なお、方法特許の場合や、物の特許の場合でも製品を製造していない場合は、そもそも特許表示できないためこの制限を受けない。

Packet Intelligence, LLC v. NetScout Systems, Inc.[2019-2041](2020年7月14日判決)では、このような特許表示がされていない場合の損害賠償について、争点の一つとして争われた。

連邦巡回控訴裁判所では、一審の地裁判決を覆し、本件特許6,954,789号の実施権者がその製品である
“MeterFlow”に特許表示を付さなかったことを理由として、訴訟提起前の損害賠償(350万ドル)は認められないと判決を下した。

特許権者であるPacket Intelligenceは、特許法287条に規定された特許表示の要件を逃れるため、実施権者の製品である“MeterFlow”が当該特許を実施していないことを立証しようとしたものの、立証が不十分とされた。

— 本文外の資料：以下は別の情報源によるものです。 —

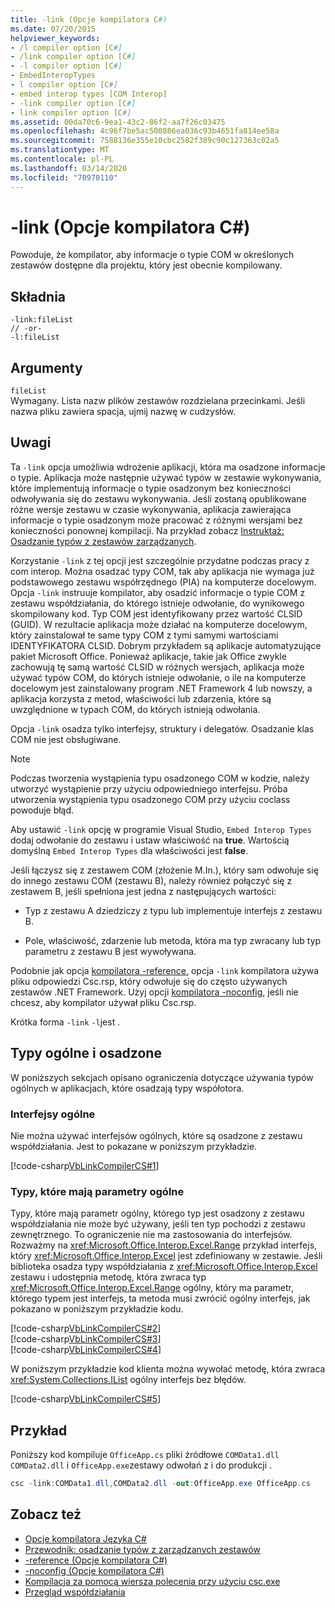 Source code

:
 ```yaml
---
title: -link (Opcje kompilatora C#)
ms.date: 07/20/2015
helpviewer_keywords:
- /l compiler option [C#]
- /link compiler option [C#]
- -l compiler option [C#]
- EmbedInteropTypes
- l compiler option [C#]
- embed interop types [COM Interop]
- -link compiler option [C#]
- link compiler option [C#]
ms.assetid: 00da70c6-9ea1-43c2-86f2-aa7f26c03475
ms.openlocfilehash: 4c96f7be5ac500886ea036c93b4651fa814ee58a
ms.sourcegitcommit: 7588136e355e10cbc2582f389c90c127363c02a5
ms.translationtype: MT
ms.contentlocale: pl-PL
ms.lasthandoff: 03/14/2020
ms.locfileid: "70970110"
---
```

# <a name="-link-c-compiler-options"></a>-link (Opcje kompilatora C#)
Powoduje, że kompilator, aby informacje o typie COM w określonych zestawów dostępne dla projektu, który jest obecnie kompilowany.  
  
## <a name="syntax"></a>Składnia  
  
```console  
-link:fileList  
// -or-  
-l:fileList  
```  
  
## <a name="arguments"></a>Argumenty  
 `fileList`  
 Wymagany. Lista nazw plików zestawów rozdzielana przecinkami. Jeśli nazwa pliku zawiera spacja, ujmij nazwę w cudzysłów.  
  
## <a name="remarks"></a>Uwagi  
 Ta `-link` opcja umożliwia wdrożenie aplikacji, która ma osadzone informacje o typie. Aplikacja może następnie używać typów w zestawie wykonywania, które implementują informacje o typie osadzonym bez konieczności odwoływania się do zestawu wykonywania. Jeśli zostaną opublikowane różne wersje zestawu w czasie wykonywania, aplikacja zawierająca informacje o typie osadzonym może pracować z różnymi wersjami bez konieczności ponownej kompilacji. Na przykład zobacz [Instruktaż: Osadzanie typów z zestawów zarządzanych](../../../standard/assembly/embed-types-visual-studio.md).  
  
 Korzystanie `-link` z tej opcji jest szczególnie przydatne podczas pracy z com interop. Można osadzać typy COM, tak aby aplikacja nie wymaga już podstawowego zestawu współrzędnego (PIA) na komputerze docelowym. Opcja `-link` instruuje kompilator, aby osadzić informacje o typie COM z zestawu współdziałania, do którego istnieje odwołanie, do wynikowego skompilowany kod. Typ COM jest identyfikowany przez wartość CLSID (GUID). W rezultacie aplikacja może działać na komputerze docelowym, który zainstalował te same typy COM z tymi samymi wartościami IDENTYFIKATORA CLSID. Dobrym przykładem są aplikacje automatyzujące pakiet Microsoft Office. Ponieważ aplikacje, takie jak Office zwykle zachowują tę samą wartość CLSID w różnych wersjach, aplikacja może używać typów COM, do których istnieje odwołanie, o ile na komputerze docelowym jest zainstalowany program .NET Framework 4 lub nowszy, a aplikacja korzysta z metod, właściwości lub zdarzenia, które są uwzględnione w typach COM, do których istnieją odwołania.  
  
 Opcja `-link` osadza tylko interfejsy, struktury i delegatów. Osadzanie klas COM nie jest obsługiwane.  
  
> [!NOTE]
> Podczas tworzenia wystąpienia typu osadzonego COM w kodzie, należy utworzyć wystąpienie przy użyciu odpowiedniego interfejsu. Próba utworzenia wystąpienia typu osadzonego COM przy użyciu coclass powoduje błąd.  
  
 Aby ustawić `-link` opcję w programie Visual Studio, `Embed Interop Types` dodaj odwołanie do zestawu i ustaw właściwość na **true**. Wartością domyślną `Embed Interop Types` dla właściwości jest **false**.  
  
 Jeśli łączysz się z zestawem COM (złożenie M.In.), który sam odwołuje się do innego zestawu COM (zestawu B), należy również połączyć się z zestawem B, jeśli spełniona jest jedna z następujących wartości:  
  
- Typ z zestawu A dziedziczy z typu lub implementuje interfejs z zestawu B.  
  
- Pole, właściwość, zdarzenie lub metoda, która ma typ zwracany lub typ parametru z zestawu B jest wywoływana.  
  
 Podobnie jak opcja [kompilatora -reference,](./reference-compiler-option.md) opcja `-link` kompilatora używa pliku odpowiedzi Csc.rsp, który odwołuje się do często używanych zestawów .NET Framework. Użyj opcji [kompilatora -noconfig,](./noconfig-compiler-option.md) jeśli nie chcesz, aby kompilator używał pliku Csc.rsp.  
  
 Krótka forma `-link` `-l`jest .  
  
## <a name="generics-and-embedded-types"></a>Typy ogólne i osadzone  
 W poniższych sekcjach opisano ograniczenia dotyczące używania typów ogólnych w aplikacjach, które osadzają typy współotora.  
  
### <a name="generic-interfaces"></a>Interfejsy ogólne  
 Nie można używać interfejsów ogólnych, które są osadzone z zestawu współdziałania. Jest to pokazane w poniższym przykładzie.  
  
 [!code-csharp[VbLinkCompilerCS#1](~/samples/snippets/csharp/VS_Snippets_VBCSharp/vblinkcompilercs/cs/program.cs#1)]  
  
### <a name="types-that-have-generic-parameters"></a>Typy, które mają parametry ogólne  
 Typy, które mają parametr ogólny, którego typ jest osadzony z zestawu współdziałania nie może być używany, jeśli ten typ pochodzi z zestawu zewnętrznego. To ograniczenie nie ma zastosowania do interfejsów. Rozważmy na <xref:Microsoft.Office.Interop.Excel.Range> przykład interfejs, który <xref:Microsoft.Office.Interop.Excel> jest zdefiniowany w zestawie. Jeśli biblioteka osadza typy współdziałania z <xref:Microsoft.Office.Interop.Excel> zestawu i udostępnia metodę, która zwraca typ <xref:Microsoft.Office.Interop.Excel.Range> ogólny, który ma parametr, którego typem jest interfejs, ta metoda musi zwrócić ogólny interfejs, jak pokazano w poniższym przykładzie kodu.  
  
 [!code-csharp[VbLinkCompilerCS#2](~/samples/snippets/csharp/VS_Snippets_VBCSharp/vblinkcompilercs/cs/utility.cs#2)]  
[!code-csharp[VbLinkCompilerCS#3](~/samples/snippets/csharp/VS_Snippets_VBCSharp/vblinkcompilercs/cs/utility.cs#3)]  
[!code-csharp[VbLinkCompilerCS#4](~/samples/snippets/csharp/VS_Snippets_VBCSharp/vblinkcompilercs/cs/utility.cs#4)]  
  
 W poniższym przykładzie kod klienta można wywołać metodę, która zwraca <xref:System.Collections.IList> ogólny interfejs bez błędów.  
  
 [!code-csharp[VbLinkCompilerCS#5](~/samples/snippets/csharp/VS_Snippets_VBCSharp/vblinkcompilercs/cs/program.cs#5)]  
  
## <a name="example"></a>Przykład  
 Poniższy kod kompiluje `OfficeApp.cs` pliki źródłowe `COMData1.dll` `COMData2.dll` i `OfficeApp.exe`zestawy odwołań z i do produkcji .  
  
```csharp  
csc -link:COMData1.dll,COMData2.dll -out:OfficeApp.exe OfficeApp.cs  
```  
  
## <a name="see-also"></a>Zobacz też

- [Opcje kompilatora Języka C#](./index.md)
- [Przewodnik: osadzanie typów z zarządzanych zestawów](../../../standard/assembly/embed-types-visual-studio.md)
- [-reference (Opcje kompilatora C#)](./reference-compiler-option.md)
- [-noconfig (Opcje kompilatora C#)](./noconfig-compiler-option.md)
- [Kompilacja za pomocą wiersza polecenia przy użyciu csc.exe](./command-line-building-with-csc-exe.md)
- [Przegląd współdziałania](../../programming-guide/interop/interoperability-overview.md)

また、特許権者は、特許表示の要件が課されない方法発明に関する特許である特許6,665,725号および特許6,839,751号に基づいて、訴訟提起前の損害賠償を正当化しようと試みたものの、裁判所は「その方法を実施できる装置を販売したからと言って、その方法特許が侵害されたことにはならない」として、789特許を侵害するソフトウェアの販売を、725特許および751特許の方法の販売とみなすことができず、損害の立証が十分でないと判断した。今回の事件のように、米国では物の発明に関する特許について、実施品に特許表示がなされていないと、原則として損害賠償を受けることができない。これは特許権者のみならず実施権者にも同様に適用されるため、ライセンスを付与する場合は、実施権者との契約の中で特許表示義務を課すべきである。また、実施権者が契約に従って特許表示を実行しているか否か、定期的にチェックすることも重要である。